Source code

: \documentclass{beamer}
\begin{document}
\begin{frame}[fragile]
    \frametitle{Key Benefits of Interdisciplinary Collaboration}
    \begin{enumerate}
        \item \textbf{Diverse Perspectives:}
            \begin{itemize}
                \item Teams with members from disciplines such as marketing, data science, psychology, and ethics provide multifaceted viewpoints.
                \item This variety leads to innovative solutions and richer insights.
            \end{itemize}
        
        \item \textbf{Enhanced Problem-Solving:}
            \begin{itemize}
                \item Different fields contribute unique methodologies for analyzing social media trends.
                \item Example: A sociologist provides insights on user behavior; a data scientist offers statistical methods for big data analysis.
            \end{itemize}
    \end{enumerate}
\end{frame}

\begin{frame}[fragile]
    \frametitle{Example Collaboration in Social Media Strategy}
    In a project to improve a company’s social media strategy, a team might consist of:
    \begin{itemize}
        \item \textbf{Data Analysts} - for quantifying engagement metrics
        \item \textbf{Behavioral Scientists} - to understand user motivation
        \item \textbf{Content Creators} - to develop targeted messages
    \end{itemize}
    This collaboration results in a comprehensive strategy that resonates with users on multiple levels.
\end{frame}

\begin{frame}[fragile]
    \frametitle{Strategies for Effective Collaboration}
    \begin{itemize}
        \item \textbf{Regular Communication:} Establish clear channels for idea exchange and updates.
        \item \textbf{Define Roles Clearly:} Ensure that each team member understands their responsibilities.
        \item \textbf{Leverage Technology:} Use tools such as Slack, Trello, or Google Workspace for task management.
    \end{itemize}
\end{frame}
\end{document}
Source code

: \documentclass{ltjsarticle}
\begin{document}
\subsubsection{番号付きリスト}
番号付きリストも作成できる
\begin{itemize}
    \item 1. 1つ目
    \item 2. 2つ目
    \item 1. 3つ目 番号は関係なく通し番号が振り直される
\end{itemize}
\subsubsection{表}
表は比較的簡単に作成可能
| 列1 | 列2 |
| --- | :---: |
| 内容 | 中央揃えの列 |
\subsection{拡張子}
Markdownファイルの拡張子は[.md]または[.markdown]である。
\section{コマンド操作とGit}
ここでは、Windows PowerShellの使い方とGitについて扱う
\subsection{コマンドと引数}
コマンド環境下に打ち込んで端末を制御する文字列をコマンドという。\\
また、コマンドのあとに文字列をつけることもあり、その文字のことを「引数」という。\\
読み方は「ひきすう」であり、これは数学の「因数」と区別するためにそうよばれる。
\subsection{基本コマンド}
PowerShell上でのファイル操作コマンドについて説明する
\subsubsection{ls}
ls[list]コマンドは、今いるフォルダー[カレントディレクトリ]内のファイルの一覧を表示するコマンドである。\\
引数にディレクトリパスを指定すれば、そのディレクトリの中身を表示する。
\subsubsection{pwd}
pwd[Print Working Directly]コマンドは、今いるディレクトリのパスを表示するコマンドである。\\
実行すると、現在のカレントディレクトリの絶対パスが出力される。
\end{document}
---
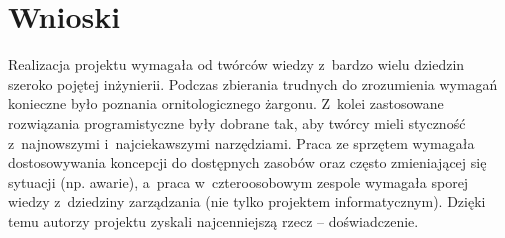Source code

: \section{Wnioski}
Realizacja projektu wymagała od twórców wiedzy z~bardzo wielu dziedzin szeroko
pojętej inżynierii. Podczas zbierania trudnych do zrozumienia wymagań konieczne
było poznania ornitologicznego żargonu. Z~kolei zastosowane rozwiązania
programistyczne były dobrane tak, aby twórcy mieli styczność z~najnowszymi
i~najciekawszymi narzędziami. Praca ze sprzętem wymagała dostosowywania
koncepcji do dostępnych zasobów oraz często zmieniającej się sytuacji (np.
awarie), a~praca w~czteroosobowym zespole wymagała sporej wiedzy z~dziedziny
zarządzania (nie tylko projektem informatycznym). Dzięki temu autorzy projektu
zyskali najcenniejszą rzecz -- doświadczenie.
==
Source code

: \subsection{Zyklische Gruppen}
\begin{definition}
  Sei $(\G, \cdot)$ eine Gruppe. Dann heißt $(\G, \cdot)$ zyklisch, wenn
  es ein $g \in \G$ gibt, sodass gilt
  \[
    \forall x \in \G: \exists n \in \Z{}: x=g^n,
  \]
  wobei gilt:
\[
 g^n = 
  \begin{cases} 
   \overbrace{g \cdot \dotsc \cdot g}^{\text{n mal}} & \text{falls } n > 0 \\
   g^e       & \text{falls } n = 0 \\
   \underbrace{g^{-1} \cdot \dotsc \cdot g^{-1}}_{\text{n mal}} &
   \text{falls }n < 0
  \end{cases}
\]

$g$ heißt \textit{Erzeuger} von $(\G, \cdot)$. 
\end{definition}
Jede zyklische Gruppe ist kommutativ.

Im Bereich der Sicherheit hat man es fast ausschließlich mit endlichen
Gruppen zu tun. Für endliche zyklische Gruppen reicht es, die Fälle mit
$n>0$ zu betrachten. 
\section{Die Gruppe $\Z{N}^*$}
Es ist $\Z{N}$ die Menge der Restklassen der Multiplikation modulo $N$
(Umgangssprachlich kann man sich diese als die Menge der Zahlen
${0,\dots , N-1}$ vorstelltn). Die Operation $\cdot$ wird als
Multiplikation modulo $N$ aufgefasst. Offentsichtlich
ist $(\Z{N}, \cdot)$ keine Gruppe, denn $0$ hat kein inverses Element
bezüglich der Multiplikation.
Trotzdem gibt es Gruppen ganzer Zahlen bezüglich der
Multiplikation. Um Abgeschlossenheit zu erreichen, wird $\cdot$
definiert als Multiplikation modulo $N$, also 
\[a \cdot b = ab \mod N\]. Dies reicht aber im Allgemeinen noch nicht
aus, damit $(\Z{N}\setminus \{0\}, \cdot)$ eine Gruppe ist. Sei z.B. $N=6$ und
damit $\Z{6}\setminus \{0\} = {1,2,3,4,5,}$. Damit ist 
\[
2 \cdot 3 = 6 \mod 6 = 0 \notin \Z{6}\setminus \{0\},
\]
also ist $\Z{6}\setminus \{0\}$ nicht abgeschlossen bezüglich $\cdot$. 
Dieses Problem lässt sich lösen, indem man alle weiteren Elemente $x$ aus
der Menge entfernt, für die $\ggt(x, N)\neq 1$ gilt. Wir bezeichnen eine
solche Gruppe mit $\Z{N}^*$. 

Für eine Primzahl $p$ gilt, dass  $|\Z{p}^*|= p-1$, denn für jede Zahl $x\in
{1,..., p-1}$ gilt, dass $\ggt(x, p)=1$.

■ INSTRUCTIONS TO FOLLOW
Pick out the lines above containing the word "reicht", then copy them.

■ REPLY TO THE TASK
Gruppen zu tun. Für endliche zyklische Gruppen reicht es, die Fälle mit
\[a \cdot b = ab \mod N\]. Dies reicht aber im Allgemeinen noch nicht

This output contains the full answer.